Excerpted records:
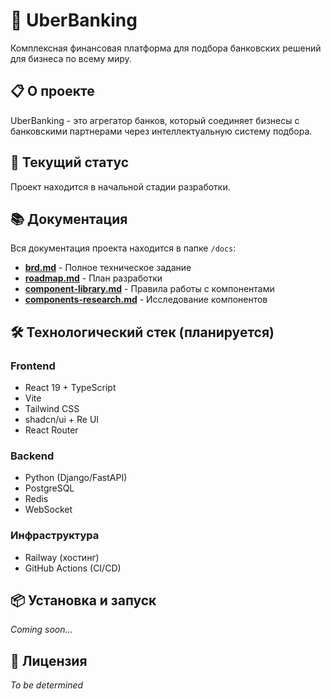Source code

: # 🏦 UberBanking

Комплексная финансовая платформа для подбора банковских решений для бизнеса по всему миру.

## 📋 О проекте

UberBanking - это агрегатор банков, который соединяет бизнесы с банковскими партнерами через интеллектуальную систему подбора.

## 🚀 Текущий статус

Проект находится в начальной стадии разработки.

## 📚 Документация

Вся документация проекта находится в папке `/docs`:

- **[brd.md](/docs/brd.md)** - Полное техническое задание
- **[roadmap.md](/docs/roadmap.md)** - План разработки
- **[component-library.md](/docs/component-library.md)** - Правила работы с компонентами
- **[components-research.md](/docs/components-research.md)** - Исследование компонентов

## 🛠 Технологический стек (планируется)

### Frontend
- React 19 + TypeScript
- Vite
- Tailwind CSS
- shadcn/ui + Re UI
- React Router

### Backend
- Python (Django/FastAPI)
- PostgreSQL
- Redis
- WebSocket

### Инфраструктура
- Railway (хостинг)
- GitHub Actions (CI/CD)

## 📦 Установка и запуск

_Coming soon..._

## 📄 Лицензия

_To be determined_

Instructions to follow: Provide the lines again, unchanged, from where the data above begins through the line containing "- **[roadmap.md](/docs/roadmap.md)** - План", both ends included, omitting pictures and adding nothing.

Result of the task:
Source code

: # 🏦 UberBanking

Комплексная финансовая платформа для подбора банковских решений для бизнеса по всему миру.

## 📋 О проекте

UberBanking - это агрегатор банков, который соединяет бизнесы с банковскими партнерами через интеллектуальную систему подбора.

## 🚀 Текущий статус

Проект находится в начальной стадии разработки.

## 📚 Документация

Вся документация проекта находится в папке `/docs`:

- **[brd.md](/docs/brd.md)** - Полное техническое задание
- **[roadmap.md](/docs/roadmap.md)** - План разработки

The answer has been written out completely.